第11話

「少し印象が違ったから、最初はわからなかったよ」

「……えっと……」

「あはは、やっぱり覚えてないか」


 ダニエルと名乗った彼は、兄と面識があった。

 ウォルターが子どもの頃、兄は〝失踪者家族の会〟というものに通っていた。

 似た境遇の者同士が集まって胸の内を語り合う、要するにグループセラピーの類いだ。


 事件や事故に巻き込まれたり、徘徊、夜逃げの末に行方不明になった人を失踪者というのだろうが、不吉な伝承があるこの町では、〝失踪者〟に特殊なイメージが加わる。その家族は腫物扱いを受けることもあるそうだ。

 そういった背景もあって、昔誰かが立ち上げたのだろう。


 いつも兄の真似をしたがっていたウォルターは、半分興味本位で何度かついていった。だが、失踪した母のことをほとんど覚えていないウォルターにとって、参加者の話は他人事でしかなかったし、子どもの自分が行く場所ではないと思い参加しなくなった。


「うちは、父が九年前に失踪したんだ。君のところは、確か……」

「母さんが、俺の物心がつく前に」


 引退どころか、失踪。あのタトゥーを彫ったのが父親なら、手掛かりを得るチャンスは限りなく低くなってしまった。

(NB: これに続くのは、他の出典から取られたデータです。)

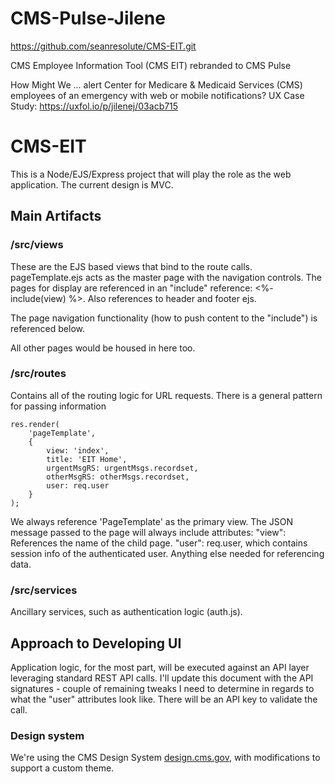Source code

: # CMS-Pulse-Jilene
https://github.com/seanresolute/CMS-EIT.git

CMS Employee Information Tool (CMS EIT) rebranded to CMS Pulse

How Might We ... alert Center for Medicare & Medicaid Services (CMS) employees of an emergency with web or mobile notifications? 
UX Case Study: https://uxfol.io/p/jilenej/03acb715

# CMS-EIT
This is a Node/EJS/Express project that will play the role as the web application. The current design is MVC.

## Main Artifacts

### /src/views
These are the EJS based views that bind to the route calls. pageTemplate.ejs acts as the master page with the navigation controls. The pages for display are referenced in an "include" reference: <%- include(view) %>. Also references to header and footer ejs.

The page navigation functionality (how to push content to the "include") is referenced below.

All other pages would be housed in here too.

### /src/routes
Contains all of the routing logic for URL requests. There is a general pattern for passing information
```
res.render(
    'pageTemplate',
    {
        view: 'index',
        title: 'EIT Home',
        urgentMsgRS: urgentMsgs.recordset,
        otherMsgRS: otherMsgs.recordset,
        user: req.user
    }
);
```        
We always reference 'PageTemplate' as the primary view.
The JSON message passed to the page will always include attributes:
"view": References the name of the child page.
"user": req.user, which contains session info of the authenticated user.
Anything else needed for referencing data.

### /src/services
Ancillary services, such as authentication logic (auth.js).

## Approach to Developing UI
Application logic, for the most part, will be executed against an API layer leveraging standard REST API calls. I'll update this document with the API signatures - couple of remaining tweaks I need to determine in regards to what the "user" attributes look like. There will be an API key to validate the call.


### Design system
We're using the CMS Design System [design.cms.gov](https://design.cms.gov), with modifications to support a custom theme.
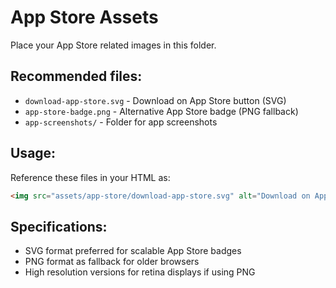 # App Store Assets

Place your App Store related images in this folder.

## Recommended files:
- `download-app-store.svg` - Download on App Store button (SVG)
- `app-store-badge.png` - Alternative App Store badge (PNG fallback)
- `app-screenshots/` - Folder for app screenshots

## Usage:
Reference these files in your HTML as:
```html
<img src="assets/app-store/download-app-store.svg" alt="Download on App Store">
```

## Specifications:
- SVG format preferred for scalable App Store badges
- PNG format as fallback for older browsers
- High resolution versions for retina displays if using PNG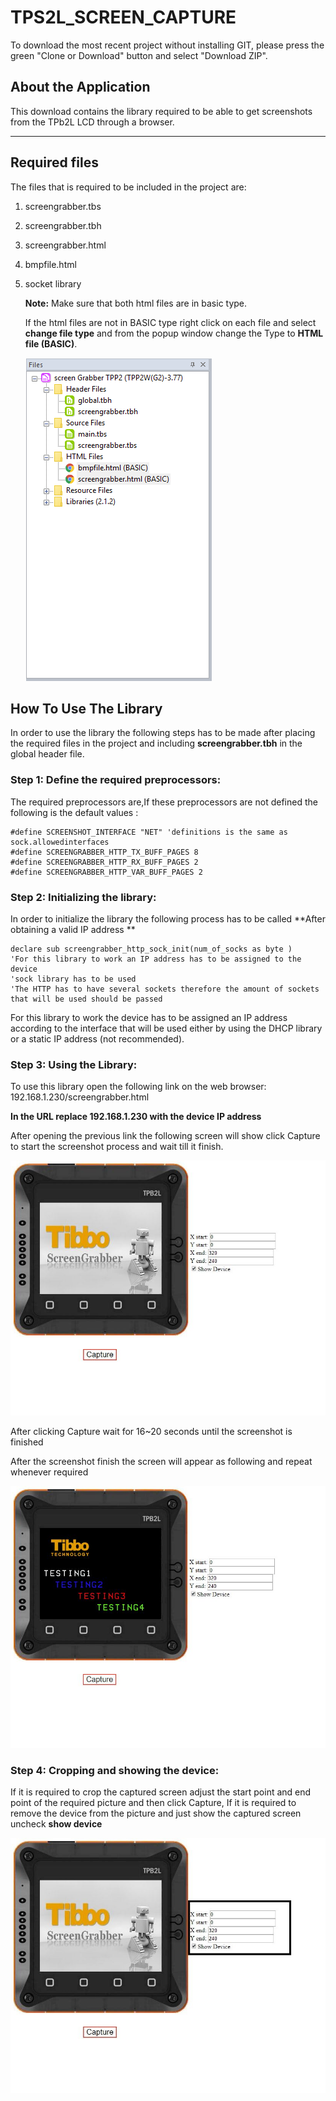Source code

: # TPS2L_SCREEN_CAPTURE

To download the most recent project without installing GIT, please press the green "Clone or Download" button and select "Download ZIP".

## About the Application

This download contains the library required to be able to get screenshots from the TPb2L LCD through a browser.

---

## Required files

The files that is required to be included in the project are:

1. screengrabber.tbs

2. screengrabber.tbh

3. screengrabber.html

4. bmpfile.html

5. socket library

   **Note:**
   Make sure that both html files are in basic type.

   If the html files are not in BASIC type right click on each file and select **change file type** and from the popup window change the Type to **HTML file (BASIC)**.

   ![HTML_edit](HTML_edit.PNG)

## How To Use The Library

In order to use the library the following steps has to be made after placing the required files in the project and including  **screengrabber.tbh** in the global header file.

### Step 1: Define the required preprocessors:

The required preprocessors are,If these preprocessors are not defined the following is the default values :

```basic
#define SCREENSHOT_INTERFACE "NET" 'definitions is the same as sock.allowedinterfaces
#define SCREENGRABBER_HTTP_TX_BUFF_PAGES 8 
#define SCREENGRABBER_HTTP_RX_BUFF_PAGES 2 
#define SCREENGRABBER_HTTP_VAR_BUFF_PAGES 2
```

### Step 2: Initializing the library:

In order to initialize the library the following process has to be called **After obtaining a valid IP address **

```basic
declare sub screengrabber_http_sock_init(num_of_socks as byte )
'For this library to work an IP address has to be assigned to the device
'sock library has to be used 
'The HTTP has to have several sockets therefore the amount of sockets that will be used should be passed

```

For this library to work the device has to be assigned an IP address according to the interface that will be used either by using the DHCP library or a static IP address (not recommended).

### Step 3: Using the Library:

To use this library open the following link on the web browser: 192.168.1.230/screengrabber.html

**In the URL replace 192.168.1.230 with the device IP address**

After opening the previous link the following screen will show click Capture to start the screenshot process and wait till it finish. 

![startscreen](startscreen.JPG)

After clicking Capture wait for 16~20 seconds until the screenshot is finished 

After the screenshot finish the screen will appear as following and repeat whenever required

![Capture](Capture.JPG)

### Step 4: Cropping and showing the device:

If it is required to crop the captured screen adjust the start point and end point of the required picture and then click Capture, If it is required to remove the device from the picture and just show the captured screen uncheck **show device**

![startscreen_highlight](startscreen_highlight.JPG)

「トビーのこと……辛いね。あの頃、なにか君の力になれたらよかったんだけど……」


 兄の死を悼む言葉も、悲しそうな声色も久しく聞いていなくて言葉に詰まった。


「……兄とは、親しかったんですか?」

「当時二十四歳だった僕が一番年が近いのもあって、よく話してたんだ。彼は明るくて、十九の男の子にしては頼もしくて随分と励まされたよ」


 ダニエルは現在三十二歳ということになる。落ち着いた雰囲気だからか、顎ひげのせいか、少し老けて見える。


「君は、あの森に神様がいると思うかい?」

「……いえ、俺はそういうの信じないんで」


 唐突な問いに、トビーを見ながらきっぱりと否定した。


「そうか、僕もだよ。だけどなかには、失踪者は神様に攫われたんだと信じてる者もいる……。あの会は、ほとんどがそういう人たちの集まりさ。トビーもそうだった」

「兄さんが……?」

「母親は良い人間だから、いつか神様が帰してくれるって、よく言ってたよ」


 兄の性格を思うと冗談で言っていただけのように思えるが、前向きさが兄らしくもあった。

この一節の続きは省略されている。